To better understand the ginkgo’s defensive systems, the authors analysed the repertoire of genes present in the genome that are known to play a role in fending off attackers. An initial analysis of the tree’s more than 40,000 predicted genes showed extensive expansion of gene families that provide for a variety of defensive mechanisms. Genes that enable resistance against pathogens are often duplicated. Additionally, ginkgo has a double-knockout punch in its fight against insects by synthesizing chemicals that directly fight insects and by releasing volatile organic compounds that specifically attract enemies of plant-eating insects. These findings indicated that having multiple mechanisms — the expansion of gene families, higher doses of specific genes, and versatility in its defence genes — may be linked to the ginkgo’s extraordinary resilience. This information may then be useful to aid in understanding plant defence system with an eye to improving food security.

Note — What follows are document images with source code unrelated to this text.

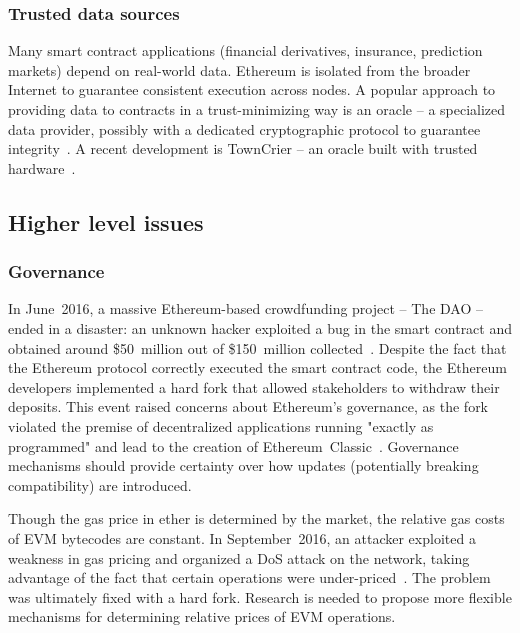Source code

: \subsubsection{Trusted data sources}
Many smart contract applications (financial derivatives, insurance, prediction markets) depend on real-world data.
Ethereum is isolated from the broader Internet to guarantee consistent execution across nodes.
A popular approach to providing data to contracts in a trust-minimizing way is an oracle -- a specialized data provider, possibly with a dedicated cryptographic protocol to guarantee integrity~\cite{Provable}.
A recent development is TownCrier -- an oracle built with trusted hardware~\cite{Zhang2016}.

\subsection{Higher level issues}
\subsubsection{Governance}
In June~2016, a massive Ethereum-based crowdfunding project -- The DAO -- ended in a disaster: an unknown hacker exploited a bug in the smart contract and obtained around \$50~million out of \$150~million collected~\cite{Sirer2016}.
Despite the fact that the Ethereum protocol correctly executed the smart contract code, the Ethereum developers implemented a hard fork that allowed stakeholders to withdraw their deposits.
This event raised concerns about Ethereum's governance, as the fork violated the premise of decentralized applications running "exactly as programmed" and lead to the creation of Ethereum~Classic~\cite{EthereumClassic}.
Governance mechanisms should provide certainty over how updates (potentially breaking compatibility) are introduced.

Though the gas price in ether is determined by the market, the relative gas costs of EVM bytecodes are constant.
In September~2016, an attacker exploited a weakness in gas pricing and organized a DoS attack on the network, taking advantage of the fact that certain operations were under-priced~\cite{EIP150}.
The problem was ultimately fixed with a hard fork.
Research is needed to propose more flexible mechanisms for determining relative prices of EVM operations.


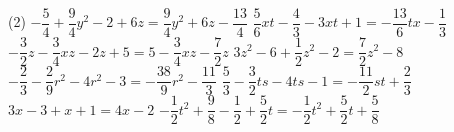 \documentclass[a4paper,12pt]{report}
\begin{document}
\begin{core}\phantom{ }

\begin{tasks}(2)
\task $-\dfrac{5}{4}  + \dfrac{9}{4} y^2-2  + 6 z=\dfrac{9}{4} y^2  + 6 z -\dfrac{13}{4}$
\task $\dfrac{5}{6} x t-\dfrac{4}{3} -3 x t + 1= -\dfrac{13}{6} tx-\dfrac{1}{3}$
\task $-\dfrac{3}{2} z-\dfrac{3}{4} x z-2 z + 5 =5 -\dfrac{3}{4} x z-\dfrac{7}{2} z$
\task $3 z^2-6  + \dfrac{1}{2} z^2-2 = \dfrac{7}{2} z^2-8$
\task $-\dfrac{2}{3} -\dfrac{2}{9} r^2-4 r^2-3 = -\dfrac{38}{9} r^2-\dfrac{11}{3}$
	\task $\dfrac{5}{3} -\dfrac{3}{2} t s-4 t s-1= -\dfrac{11}{2} st+\dfrac{2}{3}$
\task $3 x-3  + x + 1=4x-2 $
\task $-\dfrac{1}{2} t^2 + \dfrac{9}{8} -\dfrac{1}{2}  + \dfrac{5}{2} t=-\dfrac{1}{2} t^2+ \dfrac{5}{2} t+\dfrac{5}{8}$
\end{tasks}

\end{core}
\end{document}
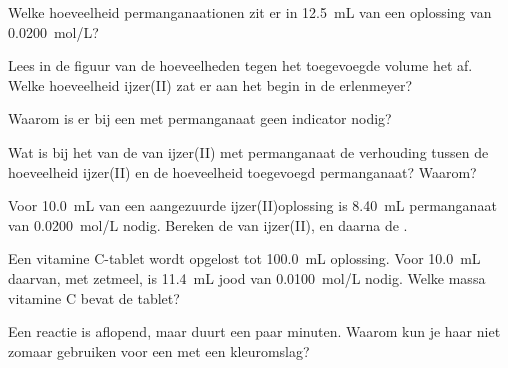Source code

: \begin{exercise}[$\star$]\label{exo:g11:titration:2}
Welke hoeveelheid permanganaationen zit er in \qty{12.5}{mL} van een
oplossing van \qty{0.0200}{mol/L}?
\end{exercise}

\begin{exercise}[$\star$]\label{exo:g11:titration:3}
Lees in de figuur van de hoeveelheden tegen het toegevoegde volume het
 af. Welke hoeveelheid ijzer(II) zat er aan het begin
in de erlenmeyer?
\end{exercise}

\begin{exercise}[$\star$]\label{exo:g11:titration:4}
Waarom is er bij een  met permanganaat geen indicator nodig?
\end{exercise}

\begin{exercise}[$\star$]\label{exo:g11:titration:5}
Wat is bij het  van de  van ijzer(II) met
permanganaat de verhouding tussen de hoeveelheid ijzer(II) en de
hoeveelheid toegevoegd permanganaat? Waarom?
\end{exercise}

\begin{exercise}[$\star\star$]\label{exo:g11:titration:6}
Voor \qty{10.0}{mL} van een aangezuurde ijzer(II)oplossing is
\qty{8.40}{mL} permanganaat van \qty{0.0200}{mol/L} nodig. Bereken de
 van ijzer(II), en daarna de .
\end{exercise}

\begin{exercise}[$\star\star$]\label{exo:g11:titration:7}
Een vitamine C-tablet wordt opgelost tot \qty{100.0}{mL} oplossing.
Voor \qty{10.0}{mL} daarvan, met zetmeel, is \qty{11.4}{mL} jood van
\qty{0.0100}{mol/L} nodig. Welke massa vitamine C bevat de tablet?
\end{exercise}

\begin{exercise}[$\star\star$]\label{exo:g11:titration:8}
Een reactie is aflopend, maar duurt een paar minuten. Waarom kun je haar
niet zomaar gebruiken voor een  met een kleuromslag?
\end{exercise}

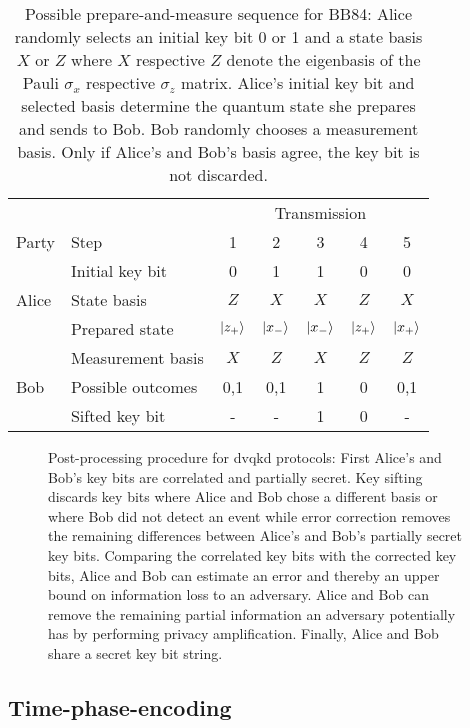 \begin{table}[htb]
	\centering
	\begin{tabular}{llccccc}
		\toprule
		& & \multicolumn{5}{c}{Transmission} \\
		\cmidrule{3-7}
		Party & Step & 1 & 2 & 3 & 4 & 5 \\ 
		\midrule
		\multirow{3}{*}{Alice} & Initial key bit & \num{0} & \num{1} & \num{1} & \num{0} & \num{0} \\
		& State basis & $Z$ & $X$ & $X$ & $Z$ & $X$ \\
		& Prepared state & $\ket{z_+}$ & $\ket{x_-}$ & $\ket{x_-}$ & $\ket{z_+}$ & $\ket{x_+}$ \\
		\cmidrule{1-1}
		\multirow{3}{*}{Bob} & Measurement basis & $X$ & $Z$ & $X$ & $Z$ & $Z$ \\
		& Possible outcomes & \num{0},\num{1} & \num{0},\num{1} & \num{1} & \num{0} & \num{0},\num{1} \\
		& Sifted key bit & - & - & 1 & 0 & - \\
		\bottomrule
	\end{tabular}
	\caption{Possible prepare-and-measure sequence for BB84: Alice randomly selects an initial key bit \num{0} or \num{1} and a state basis $X$ or $Z$ where $X$ respective $Z$ denote the eigenbasis of the Pauli $\sigma_x$ respective $\sigma_z$ matrix. Alice's initial key bit and selected basis determine the quantum state she prepares and sends to Bob. Bob randomly chooses a measurement basis. Only if Alice's and Bob's basis agree, the key bit is not discarded.}
\end{table}
\begin{figure}[htb]
	\centering
	
	\caption{Post-processing procedure for \gls{dvqkd} protocols: First Alice's and Bob's key bits are correlated and partially secret. Key sifting discards key bits where Alice and Bob chose a different basis or where Bob did not detect an event while error correction removes the remaining differences between Alice's and Bob's partially secret key bits. Comparing the correlated key bits with the corrected key bits, Alice and Bob can estimate an error and thereby an upper bound on information loss to an adversary. Alice and Bob can remove the remaining partial information an adversary potentially has by performing privacy amplification. Finally, Alice and Bob share a secret key bit string.}
\end{figure}

\FloatBarrier
\subsection{Time-phase-encoding}

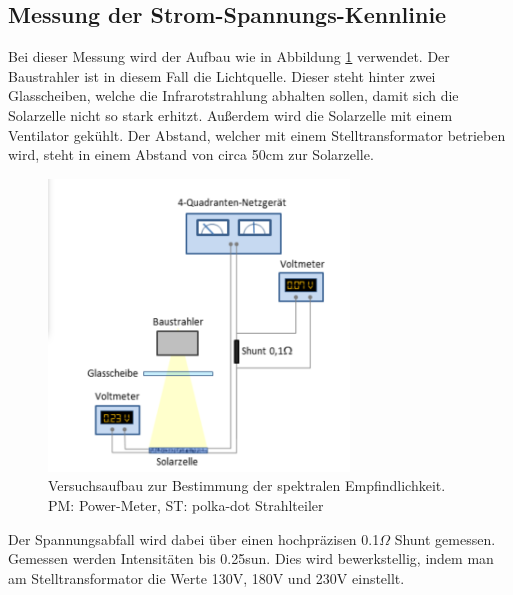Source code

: \subsection{Messung der Strom-Spannungs-Kennlinie}

Bei dieser Messung wird der Aufbau wie in Abbildung \ref{Versuch2} verwendet. Der Baustrahler ist in diesem Fall die Lichtquelle. Dieser steht hinter zwei 
Glasscheiben, welche die Infrarotstrahlung abhalten sollen, damit sich die Solarzelle nicht so stark erhitzt. Außerdem wird die Solarzelle mit 
einem Ventilator gekühlt. Der Abstand, welcher mit einem Stelltransformator betrieben wird, steht in einem Abstand von circa 50cm zur Solarzelle. 
 
\begin{figure}[ht]
    \captionsetup{justification=centering,margin=2cm}
    \centering
    \includegraphics[width =8cm]{Bilder/Versuchsaufbau2.png}
    \caption{Versuchsaufbau zur Bestimmung der spektralen
    Empfindlichkeit. PM: Power-Meter, ST: polka-dot Strahlteiler
    }
    \label{Versuch2}
\end{figure}

Der Spannungsabfall wird dabei über einen hochpräzisen 0.1$\Omega$ Shunt gemessen. 
Gemessen werden Intensitäten bis 0.25sun. Dies wird bewerkstellig, indem man am Stelltransformator die Werte 130V, 180V und 230V einstellt.


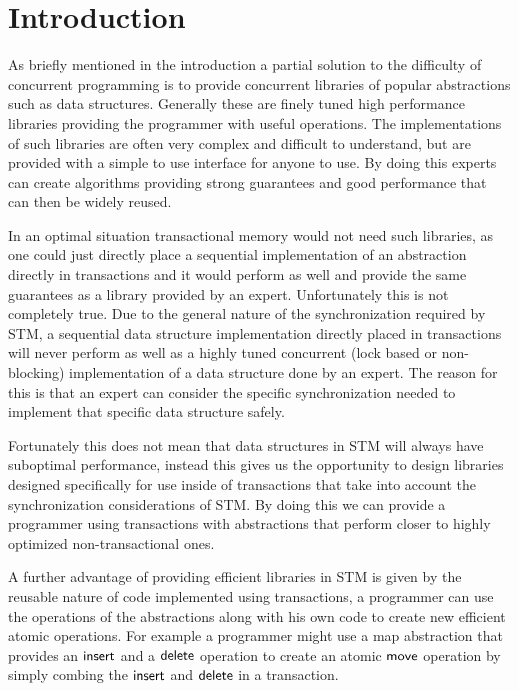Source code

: \section{Introduction}

As briefly mentioned in the introduction a partial solution to the difficulty of concurrent programming
is to provide concurrent libraries of popular abstractions such as data structures.
Generally these are finely tuned high performance libraries
providing the programmer with useful operations.
The implementations of such libraries are often very complex
and difficult to understand, but are provided with a simple to use
interface for anyone to use.
By doing this experts can create algorithms providing strong guarantees
and good performance that can then be widely reused.

In an optimal situation transactional memory would not need such libraries,
as one could just directly place a sequential implementation of an abstraction
directly in transactions and it would perform as well and provide the same
guarantees as a library provided by an expert.
Unfortunately this is not completely true.
Due to the general nature
of the synchronization required by STM, a sequential data structure implementation directly
placed in transactions will never perform as well as a highly tuned concurrent
(lock based or non-blocking) implementation of a data structure done by an expert.
The reason for this is that an expert can consider the specific synchronization needed to implement
that specific data structure safely.

Fortunately this does not mean that data structures in STM will always have suboptimal performance,
instead this gives us the opportunity to design libraries designed specifically for use inside
of transactions that take into account the synchronization considerations
of STM.
By doing this we can provide a programmer using transactions with abstractions that perform closer
to highly optimized non-transactional ones.

A further advantage of providing efficient libraries in STM is given by the reusable nature of code implemented using
transactions, a programmer can use the operations of the abstractions along with his own code
to create new efficient atomic operations.
For example a programmer might use a map abstraction that provides an $\lit{insert}$ and a $\lit{delete}$ operation
to create an atomic $\lit{move}$ operation by simply combing the $\lit{insert}$ and $\lit{delete}$ in a transaction.

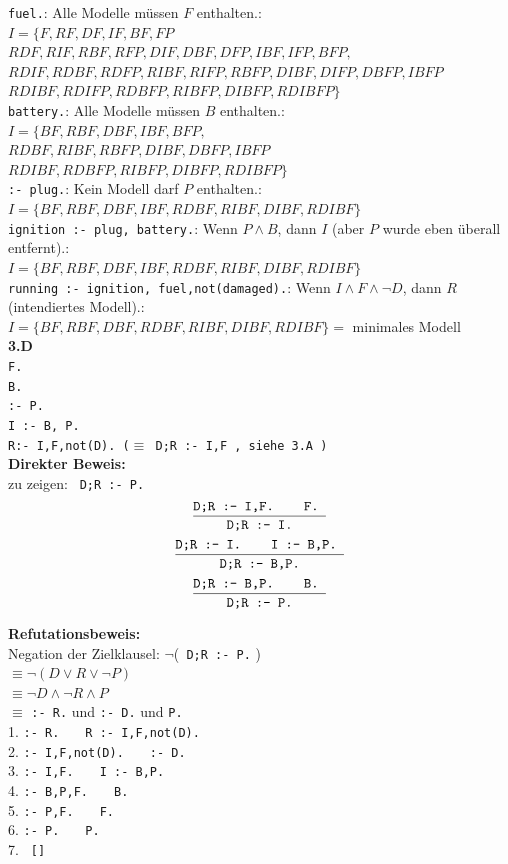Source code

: \documentclass[a4paper, dvipsnames]{article}
\begin{document}
\texttt{fuel.}: Alle Modelle müssen $F$ enthalten.:\\
$I = \lbrace F, RF, DF, IF, BF, FP$\\
$RDF, RIF, RBF,RFP, DIF, DBF, DFP, IBF, IFP, BFP, $\\
$RDIF,  RDBF,RDFP,RIBF,  RIFP, RBFP, DIBF, DIFP, DBFP, IBFP$\\
$RDIBF, RDIFP, RDBFP, RIBFP, DIBFP, RDIBFP\rbrace$\\

\texttt{battery.}: Alle Modelle müssen $B$ enthalten.:\\
$I = \lbrace  BF,  RBF,DBF,  IBF, BFP, $\\
$  RDBF,RIBF,  RBFP, DIBF,  DBFP, IBFP$\\
$RDIBF,  RDBFP, RIBFP, DIBFP, RDIBFP\rbrace$\\
\newpage
\texttt{:- plug.}: Kein Modell darf $P$ enthalten.:\\
$I = \lbrace  BF,  RBF,DBF,  IBF, RDBF,RIBF, DIBF , RDIBF \rbrace$\\

\texttt{ignition :- plug, battery.}: Wenn $P \wedge B$, dann $I$ (aber $P$ wurde eben überall entfernt).:\\
$I = \lbrace  BF,  RBF,DBF,  IBF, RDBF,RIBF, DIBF , RDIBF \rbrace$\\

\texttt{running :- ignition, fuel,not(damaged).}: Wenn $I \wedge F \wedge \neg D$, dann $R $ (intendiertes Modell).:\\
$I = \lbrace  BF,  RBF,DBF,  RDBF,RIBF,DIBF , RDIBF  \rbrace =$ minimales Modell\\


{\bfseries 3.D}\\
\texttt{F.\\
B.\\
:- P.\\
I :- B, P.\\
R:- I,F,not(D). ($\equiv$ D;R :- I,F , siehe 3.A )}\\

\textbf{Direkter Beweis: }\\
zu zeigen: \texttt{ D;R :- P.} \\
$$\frac{\texttt{D;R :- I,F. \; \; F. }}{\texttt{D;R :- I.}}$$
$$\frac{\texttt{D;R :- I. \; \; I :- B,P. }}{\texttt{D;R :- B,P.}}$$
$$\frac{\texttt{D;R :- B,P. \; \; B. }}{\texttt{D;R :- P.}}$$

\textbf{Refutationsbeweis:}\\
Negation der Zielklausel: $\neg$(\texttt{ D;R :- P.} )\\
$\equiv \neg ( D \vee R \vee  \neg P )$\\
$\equiv \neg  D \wedge \neg  R \wedge  P $\\
$\equiv$ \texttt{:- R.} und \texttt{:- D.} und \texttt{P.} \\

1. \texttt{:- R.  $\;\;\;$        R :- I,F,not(D).}\\
2. \texttt{:- I,F,not(D).  $\;\;\;$        :- D.}\\
3. \texttt{:- I,F.  $\;\;\;$       I :- B,P.}\\
4. \texttt{:- B,P,F. $\;\;\;$       B.}\\
5. \texttt{:- P,F. $\;\;\;$       F.}\\
6. \texttt{:- P.  $\;\;\;$       P.}\\
7. \texttt{       [] }\\
\end{document}
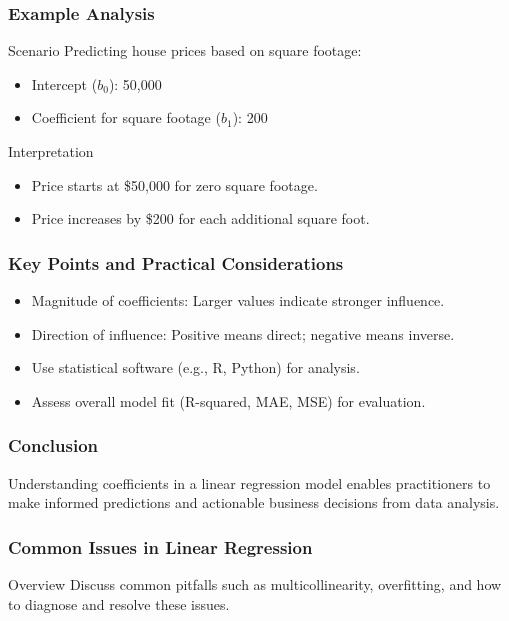 \documentclass[aspectratio=169]{beamer}
\begin{document}
\begin{frame}[fragile]
    \frametitle{Example Analysis}
    \begin{block}{Scenario}
        Predicting house prices based on square footage:
        \begin{itemize}
            \item Intercept (\( b_0 \)): 50,000
            \item Coefficient for square footage (\( b_1 \)): 200
        \end{itemize}
    \end{block}
    \begin{block}{Interpretation}
        \begin{itemize}
            \item Price starts at \$50,000 for zero square footage.
            \item Price increases by \$200 for each additional square foot.
        \end{itemize}
    \end{block}
\end{frame}

\begin{frame}[fragile]
    \frametitle{Key Points and Practical Considerations}
    \begin{itemize}
        \item Magnitude of coefficients: Larger values indicate stronger influence.
        \item Direction of influence: Positive means direct; negative means inverse.
        \item Use statistical software (e.g., R, Python) for analysis.
        \item Assess overall model fit (R-squared, MAE, MSE) for evaluation.
    \end{itemize}
\end{frame}

\begin{frame}[fragile]
    \frametitle{Conclusion}
    Understanding coefficients in a linear regression model enables practitioners to make informed predictions and actionable business decisions from data analysis.
\end{frame}

\begin{frame}[fragile]
    \frametitle{Common Issues in Linear Regression}
    \begin{block}{Overview}
        Discuss common pitfalls such as multicollinearity, overfitting, and how to diagnose and resolve these issues.
    \end{block}
\end{frame}
\end{document}
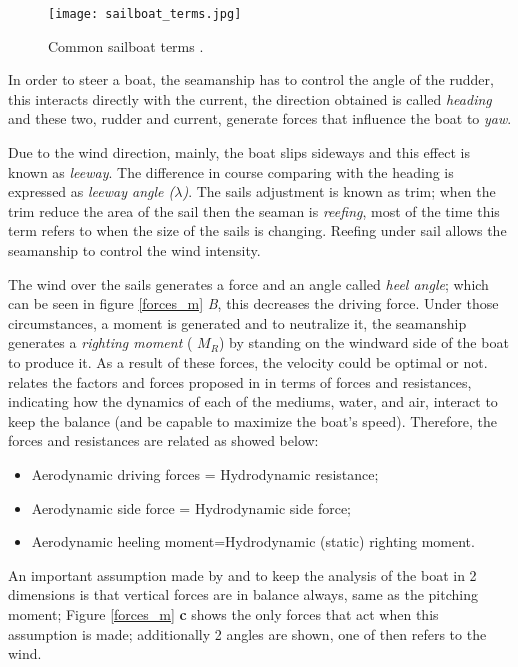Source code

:  \begin{figure}%
\centering
  \texttt{[image: sailboat\_terms.jpg]}
 \caption{Common sailboat terms \cite{sailboat_terms}. }
\label{sailboat_terms}
\end{figure}
In order to steer a boat, the seamanship has to control the angle of the rudder, this interacts directly with the current, the direction obtained is called \textit{heading} and these two, rudder and current, generate forces that influence the boat to \textit{yaw}. \par
Due to the wind direction, mainly, the boat slips sideways and this effect is known as \textit{leeway}. The difference in course comparing with the heading is expressed as \textit{leeway angle ($\lambda$)}. %
The sails adjustment is known as trim; when the trim reduce the area of the sail then the seaman is \textit{reefing}, most of the time this term refers to when the size of the sails is changing.  Reefing under sail allows the seamanship to control the wind intensity. \par
{}
The wind over the sails generates a force and an angle called \textit{heel angle}; which can be seen in figure \ref{forces_m} \textit{B}, this decreases the driving force. Under those circumstances, a moment is generated and to neutralize it, the seamanship generates a \textit{righting moment} (\textit{ $M_{R}$}) by standing on the windward side of the boat to produce it\cite{philpott1993yacht}. 
As a result of these forces, the velocity could be optimal or not. \cite{larsonprinciples} relates the factors and forces proposed in\cite{philpott1993yacht} in terms of forces and resistances, indicating how the dynamics of each of the mediums, water, and air, interact to keep the balance (and be capable to maximize the boat's speed). Therefore, the forces and resistances are related as showed below: \par 
\begin{itemize}  \label{milgramforces}
 \setlength \itemsep{0em}
\item Aerodynamic driving forces = Hydrodynamic resistance;
\item Aerodynamic side force = Hydrodynamic side force;
\item Aerodynamic heeling moment=Hydrodynamic (static) righting moment.
\end{itemize}
An important assumption made by  \cite{philpott1993yacht} and \cite{larsonprinciples} to keep the analysis of the boat in 2 dimensions is that vertical forces are in balance always, same as the pitching moment; Figure \ref{forces_m} \textbf{c} shows the only forces that act when this assumption is made; additionally 2 angles are shown, one of then refers to the wind.\par
{}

In keeping with the journal’s goals of making the data underlying the analyses used in published research fully and freely available, all data from this project are available under a CC0 waiver in GigaDB, and, as a standard, the large quantities of raw sequence data is available in NCBI. This has been a good year for tree genomics in GigaScience, on top of publishing a new apple reference genome (see GigaBlog on the use of long reads in this work), and the oldest sequenced organism to date in the olive, we end the year with the oldest extant tree species.


Guan R, Zhao Y, Zhang H, Fan G, Liu X, Zhou W, Shi C, Wang J, Liu W, Liang X, Fu Y, Ma K, Zhao L, Zhang F, Lu Z, Lee SM, Xu X, Wang J, Yang H, Fu C, Ge S, Chen W. Draft genome of the living fossil Ginkgo biloba. Gigascience. 2016 Nov 21;5(1):49. doi: 10.1186/s13742-016-0154-1.